Gwen pinkened. I jumped right in. “You don’t seem to need much help. What do you have a condom for?”

She froze. “Which one of you went into my things?”

“Not the point, Dora. Just tell us what’s going on.”

She put down the bags and joined us at the table, looking suddenly much younger. She stood holding the back of a chair, looking from one of us to the other. “Margaux and Spencer are doing it. They’ve been dating a year, right, and they think they’re in love.” She rolled her eyes at that, which made me glad. “So she gave one to me and one to Stephanie ‘just in case,’ right? She said it was great and we should be prepared. I put it in my drawer, ’cause what was I gonna do, carry it in my purse like an emergency tampon?” She rolled her eyes again.

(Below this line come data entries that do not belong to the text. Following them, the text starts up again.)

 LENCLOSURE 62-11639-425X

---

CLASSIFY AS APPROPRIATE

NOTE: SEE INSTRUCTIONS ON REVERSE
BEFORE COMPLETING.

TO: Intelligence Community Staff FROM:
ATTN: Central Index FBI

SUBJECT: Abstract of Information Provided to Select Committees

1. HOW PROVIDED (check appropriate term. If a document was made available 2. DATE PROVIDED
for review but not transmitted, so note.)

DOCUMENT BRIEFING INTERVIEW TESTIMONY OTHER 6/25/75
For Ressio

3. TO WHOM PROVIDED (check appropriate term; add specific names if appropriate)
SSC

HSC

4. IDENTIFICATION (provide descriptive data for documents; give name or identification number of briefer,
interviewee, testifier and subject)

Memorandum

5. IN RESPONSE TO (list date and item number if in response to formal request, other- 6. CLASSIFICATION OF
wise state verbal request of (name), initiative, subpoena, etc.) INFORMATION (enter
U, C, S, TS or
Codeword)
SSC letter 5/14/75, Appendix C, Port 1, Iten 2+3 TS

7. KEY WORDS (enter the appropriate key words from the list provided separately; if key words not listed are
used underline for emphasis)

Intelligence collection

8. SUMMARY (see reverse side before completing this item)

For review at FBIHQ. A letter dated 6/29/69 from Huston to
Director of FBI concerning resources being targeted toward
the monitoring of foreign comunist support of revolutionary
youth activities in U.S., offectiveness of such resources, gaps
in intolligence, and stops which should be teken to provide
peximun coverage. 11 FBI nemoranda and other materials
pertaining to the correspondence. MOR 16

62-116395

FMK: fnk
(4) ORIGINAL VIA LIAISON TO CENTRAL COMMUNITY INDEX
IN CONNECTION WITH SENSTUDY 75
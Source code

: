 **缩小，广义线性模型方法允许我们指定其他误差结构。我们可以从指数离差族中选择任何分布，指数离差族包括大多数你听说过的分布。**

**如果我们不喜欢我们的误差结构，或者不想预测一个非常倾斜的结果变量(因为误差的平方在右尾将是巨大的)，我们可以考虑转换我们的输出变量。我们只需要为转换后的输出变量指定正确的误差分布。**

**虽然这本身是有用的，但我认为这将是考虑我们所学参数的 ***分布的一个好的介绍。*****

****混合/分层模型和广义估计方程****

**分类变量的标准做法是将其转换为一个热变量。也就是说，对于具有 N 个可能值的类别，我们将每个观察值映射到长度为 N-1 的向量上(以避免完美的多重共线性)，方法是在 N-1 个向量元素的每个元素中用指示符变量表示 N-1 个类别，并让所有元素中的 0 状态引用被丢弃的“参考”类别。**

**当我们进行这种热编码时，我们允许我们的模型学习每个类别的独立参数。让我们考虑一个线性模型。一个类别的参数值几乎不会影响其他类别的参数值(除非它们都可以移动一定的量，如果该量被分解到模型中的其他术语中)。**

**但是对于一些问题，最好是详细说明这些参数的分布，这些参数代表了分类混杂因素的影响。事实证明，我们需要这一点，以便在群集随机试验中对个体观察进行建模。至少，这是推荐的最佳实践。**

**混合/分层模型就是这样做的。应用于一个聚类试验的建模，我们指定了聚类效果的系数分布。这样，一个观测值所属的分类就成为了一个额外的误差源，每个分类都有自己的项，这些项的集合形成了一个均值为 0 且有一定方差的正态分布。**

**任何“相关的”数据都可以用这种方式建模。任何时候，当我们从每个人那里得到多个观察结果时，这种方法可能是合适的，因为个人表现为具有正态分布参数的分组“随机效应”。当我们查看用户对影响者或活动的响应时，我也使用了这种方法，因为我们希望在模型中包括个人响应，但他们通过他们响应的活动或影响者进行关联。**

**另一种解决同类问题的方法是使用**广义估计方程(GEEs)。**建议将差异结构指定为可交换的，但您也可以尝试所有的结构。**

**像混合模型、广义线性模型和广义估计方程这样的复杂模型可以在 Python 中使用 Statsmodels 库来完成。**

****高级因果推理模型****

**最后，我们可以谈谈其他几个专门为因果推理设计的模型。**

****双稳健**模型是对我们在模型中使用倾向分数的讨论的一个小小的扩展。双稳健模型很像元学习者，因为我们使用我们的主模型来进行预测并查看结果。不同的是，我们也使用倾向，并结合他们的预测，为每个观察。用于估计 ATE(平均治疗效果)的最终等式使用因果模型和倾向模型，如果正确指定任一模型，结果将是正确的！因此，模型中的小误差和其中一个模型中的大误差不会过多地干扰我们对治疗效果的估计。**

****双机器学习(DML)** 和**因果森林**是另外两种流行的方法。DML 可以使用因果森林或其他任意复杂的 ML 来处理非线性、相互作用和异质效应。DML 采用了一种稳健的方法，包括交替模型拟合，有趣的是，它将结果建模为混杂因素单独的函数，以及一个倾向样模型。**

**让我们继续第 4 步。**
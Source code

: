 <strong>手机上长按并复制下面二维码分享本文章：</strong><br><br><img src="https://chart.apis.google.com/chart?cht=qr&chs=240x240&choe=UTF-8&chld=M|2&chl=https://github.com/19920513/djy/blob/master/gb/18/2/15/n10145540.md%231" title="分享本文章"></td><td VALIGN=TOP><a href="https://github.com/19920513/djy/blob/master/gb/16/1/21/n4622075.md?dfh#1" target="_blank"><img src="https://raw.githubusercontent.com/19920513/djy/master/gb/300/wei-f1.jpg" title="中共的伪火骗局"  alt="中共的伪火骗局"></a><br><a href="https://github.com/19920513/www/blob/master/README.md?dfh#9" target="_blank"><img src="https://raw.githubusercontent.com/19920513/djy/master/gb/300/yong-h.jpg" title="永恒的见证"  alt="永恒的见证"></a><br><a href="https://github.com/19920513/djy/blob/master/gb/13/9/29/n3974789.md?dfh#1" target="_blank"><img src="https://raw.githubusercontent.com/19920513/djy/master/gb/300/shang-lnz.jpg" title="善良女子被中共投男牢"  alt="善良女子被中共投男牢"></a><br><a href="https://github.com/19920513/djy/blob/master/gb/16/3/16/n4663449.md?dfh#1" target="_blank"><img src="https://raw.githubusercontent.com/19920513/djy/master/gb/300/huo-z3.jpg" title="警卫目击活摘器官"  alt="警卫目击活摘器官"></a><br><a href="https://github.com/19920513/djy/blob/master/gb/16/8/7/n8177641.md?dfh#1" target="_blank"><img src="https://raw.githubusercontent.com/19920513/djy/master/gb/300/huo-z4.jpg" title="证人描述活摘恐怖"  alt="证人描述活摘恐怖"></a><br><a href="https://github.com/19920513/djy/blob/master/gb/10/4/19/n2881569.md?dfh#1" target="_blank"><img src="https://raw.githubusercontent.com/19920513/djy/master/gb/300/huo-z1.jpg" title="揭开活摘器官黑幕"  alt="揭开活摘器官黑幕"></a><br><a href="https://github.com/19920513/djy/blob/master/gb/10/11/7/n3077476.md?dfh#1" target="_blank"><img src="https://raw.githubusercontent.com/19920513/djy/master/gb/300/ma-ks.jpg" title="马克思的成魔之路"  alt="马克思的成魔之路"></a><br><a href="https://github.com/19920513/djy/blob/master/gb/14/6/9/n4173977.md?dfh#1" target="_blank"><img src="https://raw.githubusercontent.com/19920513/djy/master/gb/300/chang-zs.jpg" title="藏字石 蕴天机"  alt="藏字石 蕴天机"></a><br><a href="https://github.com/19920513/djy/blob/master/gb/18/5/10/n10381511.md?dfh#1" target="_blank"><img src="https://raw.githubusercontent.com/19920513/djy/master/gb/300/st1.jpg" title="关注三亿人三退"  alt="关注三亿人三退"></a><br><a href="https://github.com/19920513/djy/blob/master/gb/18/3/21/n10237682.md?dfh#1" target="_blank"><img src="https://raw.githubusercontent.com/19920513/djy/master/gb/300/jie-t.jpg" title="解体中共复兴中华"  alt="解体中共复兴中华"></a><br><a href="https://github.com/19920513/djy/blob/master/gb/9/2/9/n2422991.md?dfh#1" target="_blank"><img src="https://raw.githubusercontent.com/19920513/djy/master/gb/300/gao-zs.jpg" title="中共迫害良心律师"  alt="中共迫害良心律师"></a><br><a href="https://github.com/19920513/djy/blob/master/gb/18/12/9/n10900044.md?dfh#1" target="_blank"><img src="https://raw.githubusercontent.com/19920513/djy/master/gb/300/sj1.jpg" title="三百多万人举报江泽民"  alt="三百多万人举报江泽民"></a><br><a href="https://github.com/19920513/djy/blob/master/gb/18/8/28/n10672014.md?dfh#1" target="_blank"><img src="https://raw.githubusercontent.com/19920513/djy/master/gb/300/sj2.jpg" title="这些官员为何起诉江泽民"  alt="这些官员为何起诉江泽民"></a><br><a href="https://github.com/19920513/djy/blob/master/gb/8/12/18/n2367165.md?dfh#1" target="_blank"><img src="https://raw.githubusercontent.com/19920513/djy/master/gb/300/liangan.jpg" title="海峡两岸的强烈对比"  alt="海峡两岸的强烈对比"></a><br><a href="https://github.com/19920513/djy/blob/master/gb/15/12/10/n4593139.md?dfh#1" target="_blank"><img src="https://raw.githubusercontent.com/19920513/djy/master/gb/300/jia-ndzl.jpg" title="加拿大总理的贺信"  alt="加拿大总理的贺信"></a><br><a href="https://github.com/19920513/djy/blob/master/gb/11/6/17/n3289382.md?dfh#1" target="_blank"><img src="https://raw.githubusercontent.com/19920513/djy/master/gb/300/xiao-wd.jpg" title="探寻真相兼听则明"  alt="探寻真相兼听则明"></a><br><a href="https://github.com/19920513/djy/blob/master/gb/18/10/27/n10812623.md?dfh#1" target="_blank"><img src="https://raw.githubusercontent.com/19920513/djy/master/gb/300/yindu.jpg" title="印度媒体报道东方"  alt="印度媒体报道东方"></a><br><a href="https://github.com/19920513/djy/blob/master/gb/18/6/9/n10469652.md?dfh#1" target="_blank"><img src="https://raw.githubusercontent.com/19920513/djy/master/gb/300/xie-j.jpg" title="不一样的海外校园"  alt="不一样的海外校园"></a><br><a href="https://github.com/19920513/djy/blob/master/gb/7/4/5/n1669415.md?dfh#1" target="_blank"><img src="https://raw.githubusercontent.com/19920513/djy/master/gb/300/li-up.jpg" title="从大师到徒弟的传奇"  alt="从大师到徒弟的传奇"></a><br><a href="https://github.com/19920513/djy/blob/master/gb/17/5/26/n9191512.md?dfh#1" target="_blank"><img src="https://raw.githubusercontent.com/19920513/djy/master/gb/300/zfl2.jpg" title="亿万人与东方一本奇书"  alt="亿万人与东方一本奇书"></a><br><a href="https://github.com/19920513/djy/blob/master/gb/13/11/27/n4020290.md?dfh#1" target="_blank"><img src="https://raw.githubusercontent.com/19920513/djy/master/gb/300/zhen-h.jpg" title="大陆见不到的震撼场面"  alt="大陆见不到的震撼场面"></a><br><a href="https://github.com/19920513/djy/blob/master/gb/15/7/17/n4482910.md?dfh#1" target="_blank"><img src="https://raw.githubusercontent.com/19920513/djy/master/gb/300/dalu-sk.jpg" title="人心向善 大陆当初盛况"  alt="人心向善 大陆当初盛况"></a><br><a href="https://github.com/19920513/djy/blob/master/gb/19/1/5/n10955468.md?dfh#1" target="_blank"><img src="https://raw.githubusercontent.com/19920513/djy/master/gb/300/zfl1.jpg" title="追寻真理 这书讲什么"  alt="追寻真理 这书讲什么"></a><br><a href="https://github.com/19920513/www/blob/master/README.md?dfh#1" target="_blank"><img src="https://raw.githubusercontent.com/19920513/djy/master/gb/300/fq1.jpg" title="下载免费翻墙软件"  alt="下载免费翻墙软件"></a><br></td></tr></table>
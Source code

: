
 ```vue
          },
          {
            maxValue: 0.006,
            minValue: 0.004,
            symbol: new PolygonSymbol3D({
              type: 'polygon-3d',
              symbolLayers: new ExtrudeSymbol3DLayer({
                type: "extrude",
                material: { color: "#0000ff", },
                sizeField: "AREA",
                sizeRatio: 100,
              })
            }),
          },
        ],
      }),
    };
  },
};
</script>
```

I nodded. “All right. That’s a fine answer. In fact, that’s a great answer. I like that answer. But you can come to us when the answer is different too, all right?”

“Ew,” she said, and went upstairs.

I rubbed the back of my neck. Gwen tapped one finger on her cheek.

“Do you believe her?” she whispered.

“I do. I do,” I said. She nodded too.

“Oh, Morris,” she said, relieved and embarrassed, and still fragile.

“You were in a right tizzy,” I teased her.

“No more than you!” We laughed dodged-a-bullet laughs.

“Morris, I’m sorry. Maybe all this”-she said, waving a hand around-“is my fault. I’ve always felt like I was competing with what might have been, and then when Richard got engaged…” She shrugged. “I don’t know why that would have bothered me, but it did. It made me jealous. The newness of what they have. Their love is so… shiny. It’s shiny.”

“What, so their love is a puppy, and our love is an old, hairy, smelly, half-blind dog?” That made her laugh.

“We’re smelly old dogs,” she agreed.

“Aw, Gwen. You’ll always be one of those dumb yapping puppies to me.” I smiled hugely. She came ’round to my side of the table to swat me in the chest. I caught her wrists. “No, babe, no,” I said. “I’m a cop, you can’t get the better of me.” There we were, about to wrestle.

“You haven’t called me ‘babe’ in years,” she said, like she was going to cry again.

My phone vibrated. “Sorry,” I said. She knew my work-voice. It was Frohmann. I had to get to the station. She’d done something magic to get the bike owner’s name so fast.

“I’m proud of you,” Gwen said, seeing me out the door.

“I’ll be home tonight,” I said.

We kissed a kiss like we hadn’t since we were pissed on cheap wine and empty stomachs.